─── DATASET RECORDS
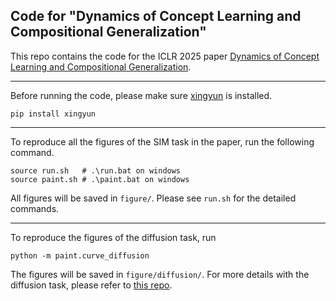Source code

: ## Code for "Dynamics of Concept Learning and Compositional Generalization"

This repo contains the code for the ICLR 2025 paper [Dynamics of Concept Learning and Compositional Generalization](https://arxiv.org/abs/2410.08309).

------
Before running the code, please make sure [xingyun](https://github.com/FFTYYY/XingYun) is installed.
```
pip install xingyun
```
------
To reproduce all the figures of the SIM task in the paper, run the following command. 
```
source run.sh   # .\run.bat on windows
source paint.sh # .\paint.bat on windows
```
All figures will be saved in `figure/`.
Please see `run.sh` for the detailed commands.

------
To reproduce the figures of the diffusion task, run 
```
python -m paint.curve_diffusion
```
The figures will be saved in `figure/diffusion/`.
For more details with the diffusion task, please refer to [this repo](https://github.com/cfpark00/concept-learning).

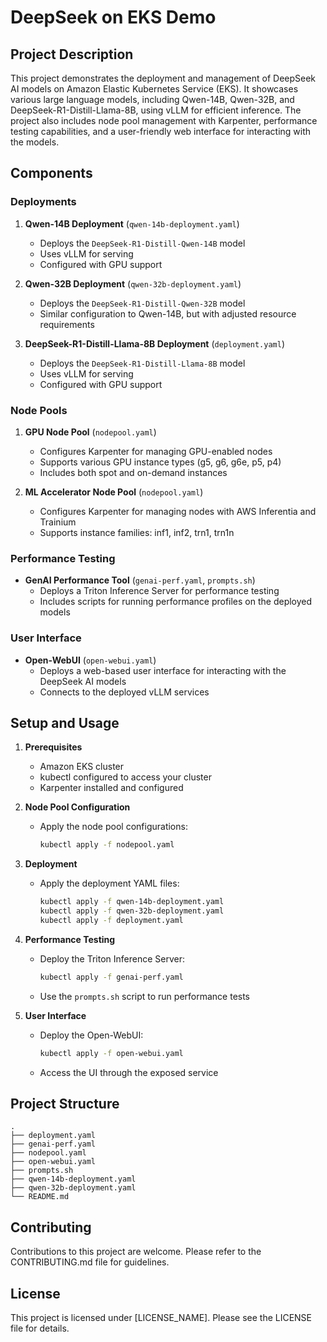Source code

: # DeepSeek on EKS Demo

## Project Description

This project demonstrates the deployment and management of DeepSeek AI models on Amazon Elastic Kubernetes Service (EKS). It showcases various large language models, including Qwen-14B, Qwen-32B, and DeepSeek-R1-Distill-Llama-8B, using vLLM for efficient inference. The project also includes node pool management with Karpenter, performance testing capabilities, and a user-friendly web interface for interacting with the models.

## Components

### Deployments

1. **Qwen-14B Deployment** (`qwen-14b-deployment.yaml`)
   - Deploys the `DeepSeek-R1-Distill-Qwen-14B` model
   - Uses vLLM for serving
   - Configured with GPU support

2. **Qwen-32B Deployment** (`qwen-32b-deployment.yaml`)
   - Deploys the `DeepSeek-R1-Distill-Qwen-32B` model
   - Similar configuration to Qwen-14B, but with adjusted resource requirements

3. **DeepSeek-R1-Distill-Llama-8B Deployment** (`deployment.yaml`)
   - Deploys the `DeepSeek-R1-Distill-Llama-8B` model
   - Uses vLLM for serving
   - Configured with GPU support

### Node Pools

1. **GPU Node Pool** (`nodepool.yaml`)
   - Configures Karpenter for managing GPU-enabled nodes
   - Supports various GPU instance types (g5, g6, g6e, p5, p4)
   - Includes both spot and on-demand instances

2. **ML Accelerator Node Pool** (`nodepool.yaml`)
   - Configures Karpenter for managing nodes with AWS Inferentia and Trainium
   - Supports instance families: inf1, inf2, trn1, trn1n

### Performance Testing

- **GenAI Performance Tool** (`genai-perf.yaml`, `prompts.sh`)
   - Deploys a Triton Inference Server for performance testing
   - Includes scripts for running performance profiles on the deployed models

### User Interface

- **Open-WebUI** (`open-webui.yaml`)
   - Deploys a web-based user interface for interacting with the DeepSeek AI models
   - Connects to the deployed vLLM services

## Setup and Usage

1. **Prerequisites**
   - Amazon EKS cluster
   - kubectl configured to access your cluster
   - Karpenter installed and configured

2. **Node Pool Configuration**
   - Apply the node pool configurations:

     ```bash
     kubectl apply -f nodepool.yaml
     ```

3. **Deployment**
   - Apply the deployment YAML files:

     ```bash
     kubectl apply -f qwen-14b-deployment.yaml
     kubectl apply -f qwen-32b-deployment.yaml
     kubectl apply -f deployment.yaml
     ```

4. **Performance Testing**
   - Deploy the Triton Inference Server:

     ```bash
     kubectl apply -f genai-perf.yaml
     ```
   - Use the `prompts.sh` script to run performance tests

5. **User Interface**
   - Deploy the Open-WebUI:

     ```bash
     kubectl apply -f open-webui.yaml
     ```
     
   - Access the UI through the exposed service

## Project Structure

```text
.
├── deployment.yaml
├── genai-perf.yaml
├── nodepool.yaml
├── open-webui.yaml
├── prompts.sh
├── qwen-14b-deployment.yaml
├── qwen-32b-deployment.yaml
└── README.md
```

## Contributing

Contributions to this project are welcome. Please refer to the CONTRIBUTING.md file for guidelines.

## License

This project is licensed under [LICENSE_NAME]. Please see the LICENSE file for details.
──────
ASSIGNMENT ▸ For the data shown above, give the number of lines where the word "managing" appears, and nothing else.

RESPONSE FOR THIS EXERCISE ▸ 2